# Make The Politicians Work  - CBC TV



## Rifleman62 (13 Sep 2009)

Make The Politicians Work 

The Honourable Peter MacKay, Minister of National Defence, undergoes a rigorous military combat boot camp. (two days at Pet)
On tonight (13 Sep 09) on local CBC and CBC Newsworld.

Searched the program title and Mackay with no result.


----------



## VIChris (13 Sep 2009)

I have it as following The National at 2225 PST on CBC.


----------



## Edward Campbell (13 Sep 2009)

It was described, a bit, in Jane taber's _Globe and Mail_ column about a week ago.

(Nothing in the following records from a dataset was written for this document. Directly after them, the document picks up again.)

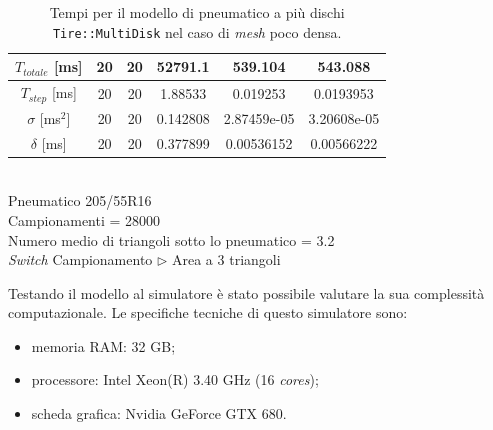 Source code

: \begin{table}
\begin{tabular}{c|c|c|c|c|c|}
		\multicolumn{1}{|c|}{$T_{totale}$ [ms]} & 20 & 20 & 52791.1 & 539.104 & 543.088 \\ 
		\hline 
		\multicolumn{1}{|c|}{$T_{step}$ [ms]} & 20 & 20 & 1.88533 & 0.019253 & 0.0193953 \\ 
		\hline 
		\multicolumn{1}{|c|}{$\sigma$ [ms$^2$]} & 20 & 20 & 0.142808 & 2.87459e-05 & 3.20608e-05 \\ 
		\hline 
		\multicolumn{1}{|c|}{$\delta$ [ms]} & 20 & 20 & 0.377899 & 0.00536152 & 0.00566222 \\ 
		\hline
	\end{tabular}
	\\[0.5cm]
	Pneumatico 205/55R16\\
	Campionamenti = 28000\\
	Numero medio di triangoli sotto lo pneumatico = 3.2\\
	\textit{Switch} Campionamento $\triangleright$ Area a 3 triangoli
	\caption{Tempi per il modello di pneumatico a più dischi \texttt{Tire::MultiDisk} nel caso di \textit{mesh} poco densa.}
	\label{MDpiano}
\end{table}
%
\clearpage
\noindent
Testando il modello al simulatore è stato possibile valutare la sua complessità computazionale. Le specifiche tecniche di questo simulatore sono:
\begin{itemize}
	\item memoria RAM: 32 GB;
	\item processore: Intel Xeon(R) 3.40 GHz (16 \textit{cores});
	\item scheda grafica: Nvidia GeForce GTX 680.
\end{itemize}
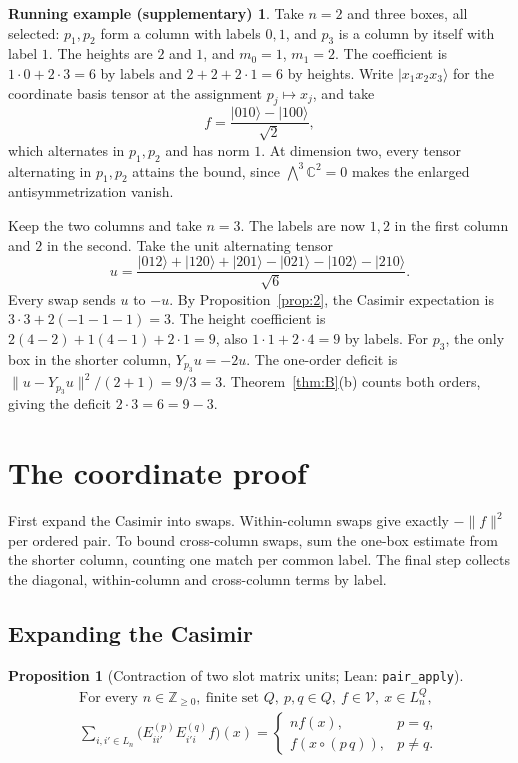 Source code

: \documentclass[11pt]{amsart}
\newcommand{\lean}[1]{\texttt{#1}}
\newcommand{\notlean}{supplementary}
\newtheorem{proposition}{Proposition}
\theoremstyle{definition}
\newtheorem*{example}{Running example \textup{(\notlean)}}
\theoremstyle{remark}
\begin{document}
\begin{example}
Take \(n=2\) and three boxes, all selected: \(p_1,p_2\) form a column with
labels \(0,1\), and \(p_3\) is a column by itself with label \(1\). The
heights are \(2\) and \(1\), and \(m_0=1\), \(m_1=2\). The coefficient is
\(1\cdot 0+2\cdot 3=6\) by labels and \(2+2+2\cdot 1=6\) by heights. Write
\(\lvert x_1x_2x_3\rangle\) for the coordinate basis tensor at the assignment
\(p_j\mapsto x_j\), and take
\[
f=\frac{\lvert010\rangle-\lvert100\rangle}{\sqrt2},
\]
which alternates in \(p_1,p_2\) and has norm \(1\). At dimension two,
every tensor alternating in \(p_1,p_2\) attains the bound, since
\(\bigwedge^3\mathbb C^2=0\) makes the enlarged antisymmetrization vanish.

Keep the two columns and take \(n=3\). The labels are now \(1,2\) in the
first column and \(2\) in the second. Take the unit alternating tensor
\[
u=\frac{\lvert012\rangle+\lvert120\rangle+\lvert201\rangle
-\lvert021\rangle-\lvert102\rangle-\lvert210\rangle}{\sqrt6}.
\]
Every swap sends \(u\) to \(-u\). By Proposition~\ref{prop:2}, the
Casimir expectation is \(3\cdot3+2(-1-1-1)=3\). The height coefficient
is \(2(4-2)+1(4-1)+2\cdot1=9\), also \(1\cdot1+2\cdot4=9\) by labels.
For \(p_3\), the only box in the shorter column, \(Y_{p_3}u=-2u\).
The one-order deficit is \(\|u-Y_{p_3}u\|^2/(2+1)=9/3=3\).
Theorem~\ref{thm:B}(b) counts both orders, giving the deficit \(2\cdot3=6=9-3\).
\end{example}


\section{The coordinate proof}\label{sec:proof}

First expand the Casimir into swaps. Within-column swaps give exactly
\(-\|f\|^2\) per ordered pair. To bound cross-column swaps, sum the
one-box estimate from the shorter column, counting one match per common
label. The final step collects the diagonal, within-column and
cross-column terms by label.

\subsection{Expanding the Casimir}

\begin{proposition}[Contraction of two slot matrix units; Lean: \lean{pair\_\allowbreak{}apply}]\label{prop:1}
\[
\begin{gathered}
\text{For every }n\in\mathbb Z_{\ge0},\ \text{finite set }Q,\
p,q\in Q,\ f\in\mathcal V,\ x\in L_n^Q,\\
\sum_{i,i'\in L_n}\bigl(E^{(p)}_{ii'}E^{(q)}_{i'i}f\bigr)(x)
=
\begin{cases}
n f(x),&p=q,\\
f(x\circ(p\,q)),&p\ne q .
\end{cases}
\end{gathered}
\]
\end{proposition}
\end{document}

I'm a bit surprised we didn't hear more about it. It looked like good PR for the MND but maybe he doesn't need much electoral help in Central Nova.


----------



## gwp (13 Sep 2009)

[quote author=E.R. Campbell] I'm a bit surprised we didn't hear more about it. It looked like good PR for the MND but maybe he doesn't need much electoral help in Central Nova.
[/quote]
The program and promotion belong to the CBC.  It is likely that part of the arrangement is that "politician at work" agrees to attend and do what is required without concern for the political value and let "show biz" happen.


----------



## Rifleman62 (13 Sep 2009)

Saw Taber's column, but did not see a posting here for thoes who may be interested in the TV program. Thus the reminder.


----------



## mariomike (13 Sep 2009)

I just watched it. Good for "Big Mac"!


----------



## Hawk (14 Sep 2009)

I just watched it too. He was certainly a good sport, and he appears to have learned quite a bit - except the getting there on time thing! Well done, Big Mac!

Hawk


----------



## PuckChaser (15 Sep 2009)

For those that missed the episode: http://www.cbc.ca/national/blog/video/militaryafghanistan/make_the_politician_work_peter.html

I thought it was a great show, the Sgt who ran the MND through his training did an excellent job of holding back, without actually looking like he was holding back with the yelling.  ;D


----------



## Larkvall (15 Sep 2009)

I loved the part when the Sgt was lecturing him on wasting taxpayers money.

 :rofl:


----------



## GAP (15 Sep 2009)

Kudo's to McKay and the CF personnel....McKay for being the good sport he was, and the staff for filling in a whole wack of experiences in two little days....including checking out the springs on the LAV III   ;D


----------